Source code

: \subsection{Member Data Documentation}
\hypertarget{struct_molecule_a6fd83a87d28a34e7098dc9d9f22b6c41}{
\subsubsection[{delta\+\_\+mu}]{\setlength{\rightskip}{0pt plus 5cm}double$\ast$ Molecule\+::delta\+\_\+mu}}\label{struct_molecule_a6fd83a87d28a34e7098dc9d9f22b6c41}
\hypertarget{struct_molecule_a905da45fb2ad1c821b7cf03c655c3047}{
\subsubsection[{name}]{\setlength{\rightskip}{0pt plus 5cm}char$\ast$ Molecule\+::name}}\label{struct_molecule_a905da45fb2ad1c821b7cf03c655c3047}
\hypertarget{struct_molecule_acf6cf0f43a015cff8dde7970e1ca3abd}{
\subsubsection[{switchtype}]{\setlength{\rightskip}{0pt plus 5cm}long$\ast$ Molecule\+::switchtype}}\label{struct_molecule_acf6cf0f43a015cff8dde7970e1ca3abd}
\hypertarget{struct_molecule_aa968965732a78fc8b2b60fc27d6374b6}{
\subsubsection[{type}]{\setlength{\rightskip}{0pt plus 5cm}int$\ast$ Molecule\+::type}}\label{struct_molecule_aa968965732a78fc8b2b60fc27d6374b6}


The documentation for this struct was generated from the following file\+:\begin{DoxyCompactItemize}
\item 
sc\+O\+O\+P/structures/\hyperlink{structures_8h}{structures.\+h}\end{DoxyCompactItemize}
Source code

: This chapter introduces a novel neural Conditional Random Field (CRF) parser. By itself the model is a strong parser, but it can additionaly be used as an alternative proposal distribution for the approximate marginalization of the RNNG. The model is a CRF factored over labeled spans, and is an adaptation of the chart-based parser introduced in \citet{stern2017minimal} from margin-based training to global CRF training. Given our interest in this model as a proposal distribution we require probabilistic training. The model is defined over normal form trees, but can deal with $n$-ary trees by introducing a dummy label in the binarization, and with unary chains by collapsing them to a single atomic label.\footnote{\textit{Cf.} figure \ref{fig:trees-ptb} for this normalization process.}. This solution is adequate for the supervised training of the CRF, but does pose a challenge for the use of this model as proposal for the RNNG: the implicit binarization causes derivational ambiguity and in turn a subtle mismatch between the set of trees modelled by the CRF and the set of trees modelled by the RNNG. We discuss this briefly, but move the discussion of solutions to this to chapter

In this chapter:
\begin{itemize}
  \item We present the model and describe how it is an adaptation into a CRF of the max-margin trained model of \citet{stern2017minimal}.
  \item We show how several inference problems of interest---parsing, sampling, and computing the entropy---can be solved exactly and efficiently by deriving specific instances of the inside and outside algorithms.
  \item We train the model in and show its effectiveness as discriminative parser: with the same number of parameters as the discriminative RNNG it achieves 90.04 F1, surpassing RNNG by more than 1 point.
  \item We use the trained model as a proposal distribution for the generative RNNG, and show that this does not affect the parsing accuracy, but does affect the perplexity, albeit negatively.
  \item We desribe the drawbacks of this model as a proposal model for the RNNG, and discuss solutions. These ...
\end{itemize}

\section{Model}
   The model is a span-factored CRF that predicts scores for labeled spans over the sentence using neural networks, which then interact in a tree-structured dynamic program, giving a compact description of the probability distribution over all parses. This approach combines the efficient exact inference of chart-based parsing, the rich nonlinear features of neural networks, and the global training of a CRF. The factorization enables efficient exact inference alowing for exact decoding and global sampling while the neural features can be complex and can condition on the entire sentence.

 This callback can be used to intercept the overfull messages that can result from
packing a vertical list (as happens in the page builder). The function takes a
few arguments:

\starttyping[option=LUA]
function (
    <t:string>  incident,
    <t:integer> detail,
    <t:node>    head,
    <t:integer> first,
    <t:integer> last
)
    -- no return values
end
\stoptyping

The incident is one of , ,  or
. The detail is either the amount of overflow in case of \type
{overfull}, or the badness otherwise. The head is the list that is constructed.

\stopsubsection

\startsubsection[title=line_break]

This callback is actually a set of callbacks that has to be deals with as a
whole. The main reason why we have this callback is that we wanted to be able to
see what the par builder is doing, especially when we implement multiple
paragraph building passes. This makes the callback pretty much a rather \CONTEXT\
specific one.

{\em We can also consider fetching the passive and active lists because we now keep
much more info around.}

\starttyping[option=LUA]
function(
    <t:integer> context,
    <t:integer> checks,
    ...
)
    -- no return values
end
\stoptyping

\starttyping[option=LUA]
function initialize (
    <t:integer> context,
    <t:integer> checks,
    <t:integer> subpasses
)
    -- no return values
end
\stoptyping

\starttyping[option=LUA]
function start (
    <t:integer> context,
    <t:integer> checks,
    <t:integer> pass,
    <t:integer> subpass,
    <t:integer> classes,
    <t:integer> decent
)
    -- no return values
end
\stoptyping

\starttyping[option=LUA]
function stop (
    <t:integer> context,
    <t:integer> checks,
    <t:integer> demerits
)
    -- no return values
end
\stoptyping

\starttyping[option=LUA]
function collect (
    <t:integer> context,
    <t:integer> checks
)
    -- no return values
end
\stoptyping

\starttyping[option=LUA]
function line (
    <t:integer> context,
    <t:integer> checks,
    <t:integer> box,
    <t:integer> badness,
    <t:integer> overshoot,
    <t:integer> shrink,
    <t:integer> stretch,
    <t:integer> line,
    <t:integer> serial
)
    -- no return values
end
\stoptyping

○ ○ ○ ○

▶ Description of the task: Would you please copy every line of the data exactly?

▶ Response area:
Source code

: \subsection{Member Data Documentation}
\hypertarget{struct_molecule_a6fd83a87d28a34e7098dc9d9f22b6c41}{
\subsubsection[{delta\+\_\+mu}]{\setlength{\rightskip}{0pt plus 5cm}double$\ast$ Molecule\+::delta\+\_\+mu}}\label{struct_molecule_a6fd83a87d28a34e7098dc9d9f22b6c41}
\hypertarget{struct_molecule_a905da45fb2ad1c821b7cf03c655c3047}{
\subsubsection[{name}]{\setlength{\rightskip}{0pt plus 5cm}char$\ast$ Molecule\+::name}}\label{struct_molecule_a905da45fb2ad1c821b7cf03c655c3047}
\hypertarget{struct_molecule_acf6cf0f43a015cff8dde7970e1ca3abd}{
\subsubsection[{switchtype}]{\setlength{\rightskip}{0pt plus 5cm}long$\ast$ Molecule\+::switchtype}}\label{struct_molecule_acf6cf0f43a015cff8dde7970e1ca3abd}
\hypertarget{struct_molecule_aa968965732a78fc8b2b60fc27d6374b6}{
\subsubsection[{type}]{\setlength{\rightskip}{0pt plus 5cm}int$\ast$ Molecule\+::type}}\label{struct_molecule_aa968965732a78fc8b2b60fc27d6374b6}


The documentation for this struct was generated from the following file\+:\begin{DoxyCompactItemize}
\item 
sc\+O\+O\+P/structures/\hyperlink{structures_8h}{structures.\+h}\end{DoxyCompactItemize}
Source code

: This chapter introduces a novel neural Conditional Random Field (CRF) parser. By itself the model is a strong parser, but it can additionaly be used as an alternative proposal distribution for the approximate marginalization of the RNNG. The model is a CRF factored over labeled spans, and is an adaptation of the chart-based parser introduced in \citet{stern2017minimal} from margin-based training to global CRF training. Given our interest in this model as a proposal distribution we require probabilistic training. The model is defined over normal form trees, but can deal with $n$-ary trees by introducing a dummy label in the binarization, and with unary chains by collapsing them to a single atomic label.\footnote{\textit{Cf.} figure \ref{fig:trees-ptb} for this normalization process.}. This solution is adequate for the supervised training of the CRF, but does pose a challenge for the use of this model as proposal for the RNNG: the implicit binarization causes derivational ambiguity and in turn a subtle mismatch between the set of trees modelled by the CRF and the set of trees modelled by the RNNG. We discuss this briefly, but move the discussion of solutions to this to chapter

In this chapter:
\begin{itemize}
  \item We present the model and describe how it is an adaptation into a CRF of the max-margin trained model of \citet{stern2017minimal}.
  \item We show how several inference problems of interest---parsing, sampling, and computing the entropy---can be solved exactly and efficiently by deriving specific instances of the inside and outside algorithms.
  \item We train the model in and show its effectiveness as discriminative parser: with the same number of parameters as the discriminative RNNG it achieves 90.04 F1, surpassing RNNG by more than 1 point.
  \item We use the trained model as a proposal distribution for the generative RNNG, and show that this does not affect the parsing accuracy, but does affect the perplexity, albeit negatively.
  \item We desribe the drawbacks of this model as a proposal model for the RNNG, and discuss solutions. These ...
\end{itemize}

\section{Model}
   The model is a span-factored CRF that predicts scores for labeled spans over the sentence using neural networks, which then interact in a tree-structured dynamic program, giving a compact description of the probability distribution over all parses. This approach combines the efficient exact inference of chart-based parsing, the rich nonlinear features of neural networks, and the global training of a CRF. The factorization enables efficient exact inference alowing for exact decoding and global sampling while the neural features can be complex and can condition on the entire sentence.

 This callback can be used to intercept the overfull messages that can result from
packing a vertical list (as happens in the page builder). The function takes a
few arguments:

\starttyping[option=LUA]
function (
    <t:string>  incident,
    <t:integer> detail,
    <t:node>    head,
    <t:integer> first,
    <t:integer> last
)
    -- no return values
end
\stoptyping

The incident is one of , ,  or
. The detail is either the amount of overflow in case of \type
{overfull}, or the badness otherwise. The head is the list that is constructed.

\stopsubsection

\startsubsection[title=line_break]

This callback is actually a set of callbacks that has to be deals with as a
whole. The main reason why we have this callback is that we wanted to be able to
see what the par builder is doing, especially when we implement multiple
paragraph building passes. This makes the callback pretty much a rather \CONTEXT\
specific one.

{\em We can also consider fetching the passive and active lists because we now keep
much more info around.}

\starttyping[option=LUA]
function(
    <t:integer> context,
    <t:integer> checks,
    ...
)
    -- no return values
end
\stoptyping

\starttyping[option=LUA]
function initialize (
    <t:integer> context,
    <t:integer> checks,
    <t:integer> subpasses
)
    -- no return values
end
\stoptyping

\starttyping[option=LUA]
function start (
    <t:integer> context,
    <t:integer> checks,
    <t:integer> pass,
    <t:integer> subpass,
    <t:integer> classes,
    <t:integer> decent
)
    -- no return values
end
\stoptyping

\starttyping[option=LUA]
function stop (
    <t:integer> context,
    <t:integer> checks,
    <t:integer> demerits
)
    -- no return values
end
\stoptyping

\starttyping[option=LUA]
function collect (
    <t:integer> context,
    <t:integer> checks
)
    -- no return values
end
\stoptyping

\starttyping[option=LUA]
function line (
    <t:integer> context,
    <t:integer> checks,
    <t:integer> box,
    <t:integer> badness,
    <t:integer> overshoot,
    <t:integer> shrink,
    <t:integer> stretch,
    <t:integer> line,
    <t:integer> serial
)
    -- no return values
end
\stoptyping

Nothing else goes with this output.